Classical byDermot Clinch

Last year EMI released a recording by a musician it described as "arguably the greatest pianist in the world". The disc was "destined to become one of the greatest albums ever" and the record company's hype seemed, at the time, a good joke. On the evidence of a concert in London last week, EMI was underselling its artist criminally.

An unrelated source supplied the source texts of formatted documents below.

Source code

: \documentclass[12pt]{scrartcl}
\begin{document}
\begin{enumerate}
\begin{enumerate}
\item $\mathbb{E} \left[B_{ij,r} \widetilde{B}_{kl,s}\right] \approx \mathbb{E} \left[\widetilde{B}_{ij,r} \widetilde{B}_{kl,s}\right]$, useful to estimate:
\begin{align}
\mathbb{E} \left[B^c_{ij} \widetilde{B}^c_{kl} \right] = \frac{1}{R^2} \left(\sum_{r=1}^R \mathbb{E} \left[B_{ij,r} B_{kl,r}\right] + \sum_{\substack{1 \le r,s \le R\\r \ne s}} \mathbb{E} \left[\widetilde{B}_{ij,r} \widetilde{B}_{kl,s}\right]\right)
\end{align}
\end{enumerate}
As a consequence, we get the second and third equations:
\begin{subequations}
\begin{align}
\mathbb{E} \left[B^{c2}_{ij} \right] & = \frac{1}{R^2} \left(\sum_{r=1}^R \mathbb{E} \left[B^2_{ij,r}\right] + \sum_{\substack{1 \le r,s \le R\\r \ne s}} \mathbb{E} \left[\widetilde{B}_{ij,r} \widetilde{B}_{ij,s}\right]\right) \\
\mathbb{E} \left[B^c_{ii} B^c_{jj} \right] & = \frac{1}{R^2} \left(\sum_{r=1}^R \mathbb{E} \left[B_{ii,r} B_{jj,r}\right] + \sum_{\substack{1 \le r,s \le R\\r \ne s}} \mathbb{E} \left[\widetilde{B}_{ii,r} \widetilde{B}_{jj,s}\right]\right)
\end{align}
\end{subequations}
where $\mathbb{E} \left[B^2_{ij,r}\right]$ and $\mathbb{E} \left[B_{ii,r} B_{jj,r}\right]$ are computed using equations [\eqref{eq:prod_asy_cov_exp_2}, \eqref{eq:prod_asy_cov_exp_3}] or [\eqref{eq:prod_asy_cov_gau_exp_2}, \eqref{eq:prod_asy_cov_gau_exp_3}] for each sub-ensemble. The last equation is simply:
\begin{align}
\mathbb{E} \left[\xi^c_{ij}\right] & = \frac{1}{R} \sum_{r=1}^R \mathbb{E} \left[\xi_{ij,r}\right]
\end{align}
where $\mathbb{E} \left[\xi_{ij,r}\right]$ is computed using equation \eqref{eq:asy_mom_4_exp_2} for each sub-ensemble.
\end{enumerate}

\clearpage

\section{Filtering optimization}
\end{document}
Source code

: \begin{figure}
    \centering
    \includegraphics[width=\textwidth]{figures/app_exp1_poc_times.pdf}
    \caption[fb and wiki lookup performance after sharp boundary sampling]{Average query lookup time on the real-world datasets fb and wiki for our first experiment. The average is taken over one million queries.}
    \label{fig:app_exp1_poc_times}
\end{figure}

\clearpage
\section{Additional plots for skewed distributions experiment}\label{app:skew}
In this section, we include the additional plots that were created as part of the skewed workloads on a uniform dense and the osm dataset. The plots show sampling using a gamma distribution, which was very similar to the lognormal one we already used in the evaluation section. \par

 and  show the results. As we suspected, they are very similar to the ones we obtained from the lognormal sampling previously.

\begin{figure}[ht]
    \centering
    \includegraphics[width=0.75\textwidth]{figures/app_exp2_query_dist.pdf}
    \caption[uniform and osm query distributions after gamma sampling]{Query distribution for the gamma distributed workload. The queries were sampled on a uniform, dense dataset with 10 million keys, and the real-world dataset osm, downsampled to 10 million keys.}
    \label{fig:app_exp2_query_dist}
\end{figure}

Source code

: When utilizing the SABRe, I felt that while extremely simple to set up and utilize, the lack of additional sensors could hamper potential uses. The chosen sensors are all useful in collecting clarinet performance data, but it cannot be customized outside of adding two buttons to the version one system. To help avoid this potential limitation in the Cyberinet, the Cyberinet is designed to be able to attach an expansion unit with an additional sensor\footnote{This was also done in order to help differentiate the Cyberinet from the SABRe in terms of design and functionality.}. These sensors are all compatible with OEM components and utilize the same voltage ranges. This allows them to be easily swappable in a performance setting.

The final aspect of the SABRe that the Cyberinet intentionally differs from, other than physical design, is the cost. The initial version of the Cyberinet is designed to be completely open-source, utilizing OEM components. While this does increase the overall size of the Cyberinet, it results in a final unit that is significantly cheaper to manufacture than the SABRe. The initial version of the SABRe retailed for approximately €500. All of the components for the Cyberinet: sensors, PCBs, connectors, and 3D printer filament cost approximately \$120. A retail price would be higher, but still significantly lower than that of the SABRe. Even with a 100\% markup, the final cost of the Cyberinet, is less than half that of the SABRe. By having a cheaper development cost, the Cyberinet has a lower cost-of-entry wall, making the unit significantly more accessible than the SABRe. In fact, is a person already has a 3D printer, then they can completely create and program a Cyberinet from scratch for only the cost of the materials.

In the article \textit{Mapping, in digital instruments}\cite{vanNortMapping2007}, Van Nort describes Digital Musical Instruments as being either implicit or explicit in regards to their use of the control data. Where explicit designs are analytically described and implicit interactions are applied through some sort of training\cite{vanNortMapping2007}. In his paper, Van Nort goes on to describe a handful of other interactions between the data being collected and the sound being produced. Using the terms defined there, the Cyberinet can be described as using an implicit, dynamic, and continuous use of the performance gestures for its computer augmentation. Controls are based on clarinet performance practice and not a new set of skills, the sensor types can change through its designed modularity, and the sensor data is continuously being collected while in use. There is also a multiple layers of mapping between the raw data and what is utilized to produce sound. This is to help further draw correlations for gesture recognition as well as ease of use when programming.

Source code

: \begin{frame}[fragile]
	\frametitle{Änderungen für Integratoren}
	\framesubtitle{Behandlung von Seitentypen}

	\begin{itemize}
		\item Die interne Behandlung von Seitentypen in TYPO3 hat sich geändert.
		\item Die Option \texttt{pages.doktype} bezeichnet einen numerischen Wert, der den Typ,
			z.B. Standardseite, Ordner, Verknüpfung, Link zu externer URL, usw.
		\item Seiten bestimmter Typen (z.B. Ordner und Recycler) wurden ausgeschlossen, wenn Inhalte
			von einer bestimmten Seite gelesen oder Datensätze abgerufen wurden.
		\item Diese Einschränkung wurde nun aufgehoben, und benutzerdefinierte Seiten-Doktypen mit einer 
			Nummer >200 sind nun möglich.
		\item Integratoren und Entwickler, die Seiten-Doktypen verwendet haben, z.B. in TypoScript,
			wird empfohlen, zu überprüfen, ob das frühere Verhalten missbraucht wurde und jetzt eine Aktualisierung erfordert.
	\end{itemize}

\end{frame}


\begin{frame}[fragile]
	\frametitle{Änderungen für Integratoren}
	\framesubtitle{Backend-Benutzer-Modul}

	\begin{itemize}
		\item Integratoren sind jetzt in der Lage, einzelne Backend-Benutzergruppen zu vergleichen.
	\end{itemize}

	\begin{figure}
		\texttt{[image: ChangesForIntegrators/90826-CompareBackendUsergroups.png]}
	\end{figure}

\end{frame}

The same pianist played in Paris a fortnight ago and was greeted by the eminent music critic of Le Monde with a puff of stupefaction, an urbane shrug and a string of adjectives as long as the longest tier of an espaliered pear tree in the Jardin du Luxembourg (the same journalist being fortunate enough to hold the paper's occasional arboricultural brief). The impression of the recital, wrote Alain Lompech, was miraculous, marvellous, vibrant, stirring, dazzling. The actual playing he would, of course, forbear from describing. The pianist stood in no need of introduction from him: "On ne presente pas Martha Argerich."

In her mid-fifties a veteran of all manner of hyperbole, wearing a black Japanese silk dress, twisting her long black hair over her left shoulder as she prepared to set fingers to keyboard, the Argentinian pianist played Chopin's Piano Concerto in E Minor at the Barbican Centre. In the aftermath of such a performance what, indeed, can be said? That one retains a sense of raw activity and pure energy? That the entire concerto first movement, 20 minutes long, seemed a single fierce musical exhalation, propelled by one impulse? That the continuous agitation of the fingers seems, in retrospect, a mechanical impossibility?

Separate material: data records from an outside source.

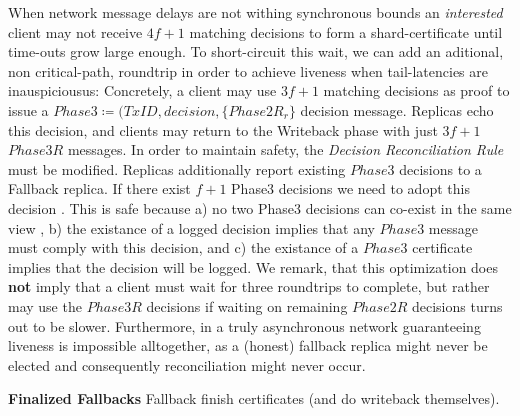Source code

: When network message delays are not withing synchronous bounds an \textit{interested} client may not receive $4f+1$ matching decisions to form a shard-certificate until time-outs grow large enough. To short-circuit this wait, we can add an aditional, non critical-path, roundtrip in order to achieve liveness when tail-latencies are inauspiciousus: 
Concretely, a client may use $3f+1$ matching decisions as proof to issue a $Phase3 \coloneqq (TxID, decision, \{Phase2R_r\}$ decision message. Replicas echo this decision, and clients may return to the Writeback phase with just $3f+1$ $Phase3R$ messages. In order to maintain safety, the \textit{Decision Reconciliation Rule} must be modified. Replicas additionally report existing $Phase3$ decisions to a Fallback replica. If there exist $f+1$ Phase3 decisions we need to adopt this decision . This is safe because a) no two Phase3 decisions can co-exist in the same view , b) the existance of a logged decision implies that any $Phase3$ message must comply with this decision, and c) the existance of a $Phase3$ certificate implies that the decision will be logged. 
We remark, that this optimization does \textbf{not} imply that a client must wait for three roundtrips to complete, but rather may use the $Phase3R$ decisions if waiting on remaining $Phase2R$ decisions turns out to be slower. Furthermore, in a truly asynchronous network guaranteeing liveness is impossible alltogether, as a (honest) fallback replica might never be elected and consequently reconciliation might never occur.

\iffalse
\textbf{Finalized Fallbacks}
Fallback finish certificates (and do writeback themselves).\\





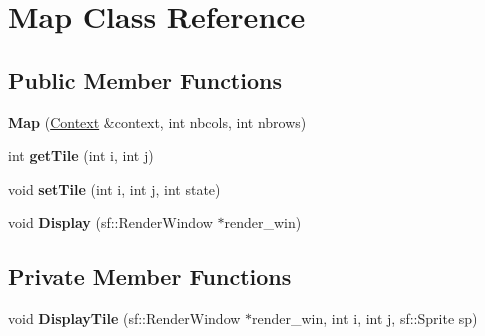 \hypertarget{classMap}{\section{\-Map \-Class \-Reference}
\label{classMap}
}
\subsection*{\-Public \-Member \-Functions}
\begin{DoxyCompactItemize}
\item 
\hypertarget{classMap_a2e5d5887bbcec76bf601b7e531667be1_a2e5d5887bbcec76bf601b7e531667be1}{{\bfseries \-Map} (\hyperlink{classContext}{\-Context} \&context, int nbcols, int nbrows)}\label{classMap_a2e5d5887bbcec76bf601b7e531667be1_a2e5d5887bbcec76bf601b7e531667be1}

\item 
\hypertarget{classMap_ab3c5359d2a854207d0dae015ed1ab8c0_ab3c5359d2a854207d0dae015ed1ab8c0}{int {\bfseries get\-Tile} (int i, int j)}\label{classMap_ab3c5359d2a854207d0dae015ed1ab8c0_ab3c5359d2a854207d0dae015ed1ab8c0}

\item 
\hypertarget{classMap_ad4f7841ff5acdb2bee843a7f77c14254_ad4f7841ff5acdb2bee843a7f77c14254}{void {\bfseries set\-Tile} (int i, int j, int state)}\label{classMap_ad4f7841ff5acdb2bee843a7f77c14254_ad4f7841ff5acdb2bee843a7f77c14254}

\item 
\hypertarget{classMap_a9770d585264af2132c92fc6aad6af755_a9770d585264af2132c92fc6aad6af755}{void {\bfseries \-Display} (sf\-::\-Render\-Window $\ast$render\-\_\-win)}\label{classMap_a9770d585264af2132c92fc6aad6af755_a9770d585264af2132c92fc6aad6af755}

\end{DoxyCompactItemize}
\subsection*{\-Private \-Member \-Functions}
\begin{DoxyCompactItemize}
\item 
\hypertarget{classMap_a360398252d37c9fbb1143d2ab156b9f6_a360398252d37c9fbb1143d2ab156b9f6}{void {\bfseries \-Display\-Tile} (sf\-::\-Render\-Window $\ast$render\-\_\-win, int i, int j, sf\-::\-Sprite sp)}\label{classMap_a360398252d37c9fbb1143d2ab156b9f6_a360398252d37c9fbb1143d2ab156b9f6}

\end{DoxyCompactItemize}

Lompech remarked that hearing Argerich is as close as one gets these days to seeing Maria Callas, a performer whose very faults were virtues. But with Argerich there is no sense, as there may have been with Callas, of a performer living on the edge of failure. Technical breakdown seems inconceivable; the danger is rather an authentic musical one - the essential thrill of live music - that the performer might, on a whim, decide on a different performance altogether. It will still be Chopin. It will still be the First Concerto. But it will be Chopin as Martha Argerich wants him tonight, now. She will flip the next bar in any direction she cares.

Was it then surprising to hear such poetic playing? Only to those of us nurtured on an image of Argerich as a performing devil. True, in the concerto's finale she discarded the tempo set by her conductor, Emmanuel Krivine, and decided on a more congenial, faster one for herself. But on her new recording of the Chopin concertos with Charles Dutoit - released on EMI last month - she is obedient, less farouche. The mimicking of the cellos' pizzicato in the finale's central dance is with a pluck, not the pistol-shot snap of last week. The apotheosis of the slow movement's main theme is preceded by a snowfall of piano sonorities, not a windy gust.

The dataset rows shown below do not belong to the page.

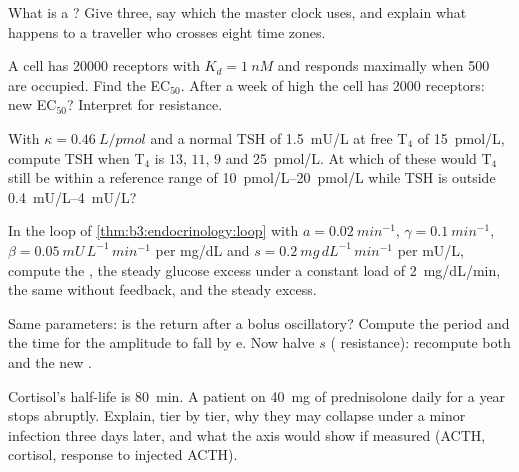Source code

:\begin{exercise}[$\star$]\label{exo:b3:endocrinology:4}
What is a ? Give three, say which the master clock uses, and
explain what happens to a traveller who crosses eight time zones.
\end{exercise}

\begin{exercise}[$\star\star$]\label{exo:b3:endocrinology:5}
A cell has \num{20000} receptors with $K_{d} = \qty{1}{nM}$ and responds
maximally when \num{500} are occupied. Find the EC$_{50}$. After a week
of high  the cell has \num{2000} receptors: new EC$_{50}$?
Interpret for  resistance.
\end{exercise}

\begin{exercise}[$\star\star$]\label{exo:b3:endocrinology:6}
With $\kappa = \qty{0.46}{L/pmol}$ and a normal TSH of \qty{1.5}{mU/L}
at free T$_{4}$ of \qty{15}{pmol/L}, compute TSH when T$_{4}$ is $13$,
$11$, $9$ and \qty{25}{pmol/L}. At which of these would T$_{4}$ still
be within a reference range of \qtyrange{10}{20}{pmol/L} while TSH is
outside \qtyrange{0.4}{4}{mU/L}?
\end{exercise}

\begin{exercise}[$\star\star$]\label{exo:b3:endocrinology:7}
In the loop of \cref{thm:b3:endocrinology:loop} with $a = \qty{0.02}{min^{-1}}$,
$\gamma = \qty{0.1}{min^{-1}}$, $\beta = \qty{0.05}{mU\,L^{-1}\,min^{-1}}$
per mg/dL and $s = \qty{0.2}{mg\,dL^{-1}\,min^{-1}}$ per mU/L, compute
the , the steady glucose excess under a constant load of
\qty{2}{mg/dL/min}, the same without feedback, and the steady 
excess.
\end{exercise}

\begin{exercise}[$\star\star$]\label{exo:b3:endocrinology:8}
Same parameters: is the return after a bolus oscillatory? Compute the
period and the time for the amplitude to fall by $\mathrm{e}$. Now halve
$s$ ( resistance): recompute both and the new .
\end{exercise}

\begin{exercise}[$\star\star$]\label{exo:b3:endocrinology:9}
Cortisol's half-life is \qty{80}{min}. A patient on \qty{40}{mg} of
prednisolone daily for a year stops abruptly. Explain, tier by tier,
why they may collapse under a minor infection three days later, and
what the axis would show if measured (ACTH, cortisol, response to
injected ACTH).
\end{exercise}


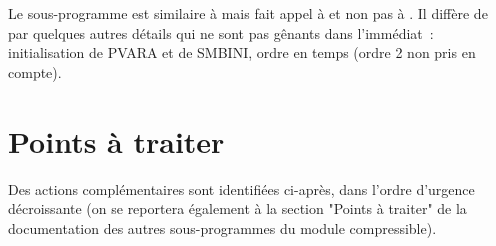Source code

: Le sous-programme  est similaire à  mais fait appel
à  et non pas à .
Il diffère de  par quelques autres détails qui ne sont pas
gênants dans l'immédiat~:
initialisation de PVARA et de SMBINI,
ordre en temps (ordre 2 non pris en compte).

\newpage
\section*{Points à traiter}

Des actions complémentaires sont identifiées ci-après, dans l'ordre
d'urgence décroissante (on se reportera
également à la section "Points à traiter" de la documentation
des autres sous-programmes du module compressible).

At the same time as the concertos, EMI has released a Chopin recital recorded by Argerich in 1965. Suvi Raj Grubb, the producer, remembers the occasion: "I sat up in my chair with a long, drawn-out 'Jee-sus' - the balance engineer said 'Wow!'."

But Deutsche Grammophon had the right to issue the same repertoire before him, and EMI's has never been issued until now. The Argerich of 30 years ago is a technical marvel, a phenomenon, but angry and impetuous, raging into sudden fortissimos, unwilling to catch Chopin in his characteristic, ambivalent act of addressing a room full of people while playing to himself. For the full magic we must turn to the pianist of today.